"Images of the burning of a Quran would undoubtedly be used by extremists in Afghanistan - and around the world - to inflame public opinion and incite violence," Petraeus said.
Gibbs pointed to that comment when asked for White House reaction to the plan from Gainesville, Florida-based Dove World Outreach Center to burn copies of the sacred Islamic text.
"As [Petraeus] said, it puts our troops in harm's way," Gibbs told reporters Tuesday. "And obviously [anything] that puts our troops in harm's way would be a concern to this administration."
Gibbs added, however, that the White House has not reached out to the church's pastor, and he said he had not heard of any plans to do so.
The plan to burn Qurans has already generated protests in Afghanistan, where hundreds chanted "Long live Islam" and "Death to America" at a rally over the weekend.

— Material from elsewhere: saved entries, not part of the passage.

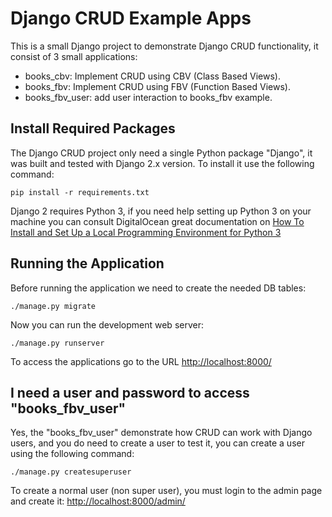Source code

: # Django CRUD Example Apps

This is a small Django project to demonstrate Django CRUD functionality, it
consist of 3 small applications:

- books\_cbv: Implement CRUD using CBV (Class Based Views).
- books\_fbv: Implement CRUD using FBV (Function Based Views).
- books\_fbv\_user: add user interaction to books\_fbv example.


## Install Required Packages

The Django CRUD project only need a single Python package "Django", it was built and
tested with Django 2.x version. To install it use the following command:

    pip install -r requirements.txt

Django 2 requires Python 3, if you need help setting up Python 3 on your machine you can consult
DigitalOcean great documentation on 
[How To Install and Set Up a Local Programming Environment for Python 3](https://www.digitalocean.com/community/tutorial_series/how-to-install-and-set-up-a-local-programming-environment-for-python-3)

## Running the Application

Before running the application we need to create the needed DB tables:

    ./manage.py migrate

Now you can run the development web server:

    ./manage.py runserver

To access the applications go to the URL <http://localhost:8000/>


## I need a user and password to access "books\_fbv\_user"

Yes, the "books\_fbv\_user" demonstrate how CRUD can work with Django users, and you do
need to create a user to test it, you can create a user using the following command:

    ./manage.py createsuperuser

To create a normal user (non super user), you must login to the admin page and
create it: <http://localhost:8000/admin/>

Thousands rallied in Jakarta, Indonesia and other cities two days earlier over the planned Quran burning.
The leader of the tiny evangelical church, Terry Jones, said he plans to move forward despite Petraeus' concerns, though he said he is still praying over the decision.
"We think it's time to turn the tables, and instead of possibly blaming us for what could happen, we put the blame where it belongs - on the people who would do it," Jones told the Associated Press. "And maybe instead of addressing us, we should address radical Islam and send a very clear warning that they are not to retaliate in any form."
Jones, who is also planning to move forward despite being denied a permit for the event, made headlines last year for distributing t-shirts reading "Islam is of the Devil."
The pastor, who reportedly carries a gun after receiving death threats over his planned protest, says supporters have been mailing him copies of the Quran for burning on the evening of September 11th.
Speaking of the Afghanistan protests over Jones' plan, Petreaus said, "I am very concerned by the potential repercussions of the possible burning."
"Even the rumor that it might take place has sparked demonstrations such as the one that took place in Kabul yesterday," he told the AP. "Were the actual burning to take place, the safety of our soldiers and civilians would be put in jeopardy and accomplishment of the mission would be made more difficult."